St Ives, Cornwall in the mid fifties was the epicentre for British abstract art and had been dominated by the influence of Ben Nicholson and Barbara Hepworth but by 1956 the “Middle Generation” of Peter Lanyon, Patrick Heron, Bryan Wynter and Terry Frost were becoming well established in Britain and were soon to be known in New York City. At this time a younger generation of painters had moved to St Ives including Trevor Bell, Anthony Benjamin, Joe Tilson, Karl Weschke, and Sandra Blow and it is noticeable that three of these painters had strong associations with Italy Bell, Benjamin, and Tilson followed in Lanyon’s footsteps to Anticoli Corrado in Abruzzo. All of these artists’ work are much admired and sought after today.
Trevor Bell
Bell was awarded a scholarship to attend the Leeds College of Art between 1947 and 1952 and in 1954 met Terry Frost on the Gregory Fellowship. Bell was encouraged by Terry Frost to move to St Ives to find a visual language. With an introduction to Denis Mitchell he and his wife rented a cottage at Tregerthen, near Zennor. Bell drew close to Hilton, while Heron became a champion of his work.
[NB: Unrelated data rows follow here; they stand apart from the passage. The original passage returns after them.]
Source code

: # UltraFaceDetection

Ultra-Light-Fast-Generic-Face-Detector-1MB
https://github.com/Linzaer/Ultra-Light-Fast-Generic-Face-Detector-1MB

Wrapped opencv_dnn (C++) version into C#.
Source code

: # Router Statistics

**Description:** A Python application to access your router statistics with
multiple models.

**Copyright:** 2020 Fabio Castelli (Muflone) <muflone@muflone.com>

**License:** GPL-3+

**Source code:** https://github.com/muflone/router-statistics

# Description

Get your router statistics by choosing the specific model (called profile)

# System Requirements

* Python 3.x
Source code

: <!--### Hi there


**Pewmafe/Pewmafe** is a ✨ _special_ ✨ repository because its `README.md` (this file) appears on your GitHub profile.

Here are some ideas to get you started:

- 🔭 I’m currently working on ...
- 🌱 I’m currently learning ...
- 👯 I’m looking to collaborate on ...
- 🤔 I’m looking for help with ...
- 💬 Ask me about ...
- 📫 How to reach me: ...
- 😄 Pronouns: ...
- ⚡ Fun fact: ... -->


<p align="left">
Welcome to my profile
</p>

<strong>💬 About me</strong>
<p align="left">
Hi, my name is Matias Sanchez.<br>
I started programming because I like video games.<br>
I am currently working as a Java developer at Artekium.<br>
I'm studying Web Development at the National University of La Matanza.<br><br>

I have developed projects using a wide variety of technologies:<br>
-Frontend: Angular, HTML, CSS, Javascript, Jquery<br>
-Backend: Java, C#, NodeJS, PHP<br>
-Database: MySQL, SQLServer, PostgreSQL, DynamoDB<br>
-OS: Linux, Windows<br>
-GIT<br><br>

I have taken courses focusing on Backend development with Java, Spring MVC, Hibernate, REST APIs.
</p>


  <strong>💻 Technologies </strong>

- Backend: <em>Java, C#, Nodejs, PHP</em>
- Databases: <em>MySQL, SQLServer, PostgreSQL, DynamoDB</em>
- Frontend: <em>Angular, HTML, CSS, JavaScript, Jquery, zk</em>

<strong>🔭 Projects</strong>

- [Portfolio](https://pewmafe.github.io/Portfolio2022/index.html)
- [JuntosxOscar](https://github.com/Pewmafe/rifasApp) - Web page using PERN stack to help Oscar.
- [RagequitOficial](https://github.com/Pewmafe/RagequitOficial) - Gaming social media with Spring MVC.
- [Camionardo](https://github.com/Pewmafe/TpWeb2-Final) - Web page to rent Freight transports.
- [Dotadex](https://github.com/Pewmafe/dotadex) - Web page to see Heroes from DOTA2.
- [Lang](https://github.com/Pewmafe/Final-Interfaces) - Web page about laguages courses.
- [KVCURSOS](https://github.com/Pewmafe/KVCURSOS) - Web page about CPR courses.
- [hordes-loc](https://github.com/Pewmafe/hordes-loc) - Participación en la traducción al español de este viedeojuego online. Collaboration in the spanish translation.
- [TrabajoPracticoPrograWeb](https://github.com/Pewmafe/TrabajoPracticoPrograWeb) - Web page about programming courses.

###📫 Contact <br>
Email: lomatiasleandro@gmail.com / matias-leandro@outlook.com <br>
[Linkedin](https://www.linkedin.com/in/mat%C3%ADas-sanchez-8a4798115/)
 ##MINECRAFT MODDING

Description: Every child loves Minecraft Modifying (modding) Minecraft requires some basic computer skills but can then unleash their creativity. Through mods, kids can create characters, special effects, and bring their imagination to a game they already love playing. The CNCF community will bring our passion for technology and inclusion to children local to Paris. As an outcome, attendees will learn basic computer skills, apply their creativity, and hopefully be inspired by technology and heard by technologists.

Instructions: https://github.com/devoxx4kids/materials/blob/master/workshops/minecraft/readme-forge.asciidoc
Bell’s painting gradually replaced the linear structures derived from the cityscapes with rich areas of strong colour contrasted with bold gestures.
In 1958 Waddington Galleries gave Bell his first solo exhibition in 1958. Patrick Heron wrote the introduction to the exhibition catalogue, stating that Bell was ‘the best non-figurative painter under thirty’.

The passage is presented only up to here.